O relatório lista seis recomendações ao governo brasileiro para melhorar o quadro. Entre elas, detalhar um plano para colocar fim à institucionalização, incluindo aumentar os aparatos que servem de apoio para esse público, com a garantia de serviços de qualidade. A Human Rights Watch pede também que o poder público garanta educação inclusiva para crianças com deficiência que vivem nessas instituições. A ONG pede ainda que o governo assegure que nenhuma pessoa adulta com deficiência seja privada de sua capacidade legal.

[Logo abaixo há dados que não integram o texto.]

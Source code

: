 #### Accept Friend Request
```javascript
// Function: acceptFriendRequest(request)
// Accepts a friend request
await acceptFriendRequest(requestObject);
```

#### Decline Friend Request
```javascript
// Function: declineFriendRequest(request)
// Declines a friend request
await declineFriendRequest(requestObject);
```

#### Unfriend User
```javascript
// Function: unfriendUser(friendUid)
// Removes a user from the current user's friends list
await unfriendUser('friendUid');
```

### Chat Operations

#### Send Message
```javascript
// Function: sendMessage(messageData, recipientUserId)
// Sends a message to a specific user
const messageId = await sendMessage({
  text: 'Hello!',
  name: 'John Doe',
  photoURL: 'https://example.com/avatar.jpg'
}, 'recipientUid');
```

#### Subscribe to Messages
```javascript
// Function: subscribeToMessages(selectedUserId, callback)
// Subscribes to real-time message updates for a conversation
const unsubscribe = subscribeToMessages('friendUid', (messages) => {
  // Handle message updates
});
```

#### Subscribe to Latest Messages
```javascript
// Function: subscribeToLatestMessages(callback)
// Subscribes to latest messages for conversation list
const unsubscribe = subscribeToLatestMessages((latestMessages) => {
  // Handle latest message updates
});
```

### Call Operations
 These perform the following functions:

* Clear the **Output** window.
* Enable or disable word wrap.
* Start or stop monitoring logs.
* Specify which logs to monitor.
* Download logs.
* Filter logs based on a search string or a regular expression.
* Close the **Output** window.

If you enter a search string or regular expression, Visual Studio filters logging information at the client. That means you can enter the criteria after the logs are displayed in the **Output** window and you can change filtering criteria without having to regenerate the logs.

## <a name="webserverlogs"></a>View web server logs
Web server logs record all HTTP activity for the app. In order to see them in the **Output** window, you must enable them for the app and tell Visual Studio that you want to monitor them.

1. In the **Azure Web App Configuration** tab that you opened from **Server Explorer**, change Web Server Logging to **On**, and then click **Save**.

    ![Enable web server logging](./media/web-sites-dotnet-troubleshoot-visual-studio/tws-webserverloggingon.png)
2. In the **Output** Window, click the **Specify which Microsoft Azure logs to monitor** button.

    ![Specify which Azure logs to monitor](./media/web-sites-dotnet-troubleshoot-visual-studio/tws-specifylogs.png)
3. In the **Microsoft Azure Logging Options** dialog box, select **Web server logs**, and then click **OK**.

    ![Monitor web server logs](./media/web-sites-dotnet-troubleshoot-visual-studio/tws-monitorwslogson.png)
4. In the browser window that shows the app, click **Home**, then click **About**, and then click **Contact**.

Em nota, o Ministério do Desenvolvimento Social afirmou que diversas questões indicadas pelo relatório envolvem ações compartilhadas das esferas municipais, estaduais e federal, e todos têm responsabilidade de cofinanciar e monitorar essas políticas. No caso das 258 unidades destinadas a adultos, a pasta afirma que 89% delas recebem recursos públicos para a manutenção. O ministério diz ainda que solicitou à Human Rights Watch a identificação das instituições para apurar as denúncias, mas a ONG se negou a dar a informação, de forma que “não é possível identificar quais as instituições são, de fato, de assistência social ou recebem cofinanciamento federal”.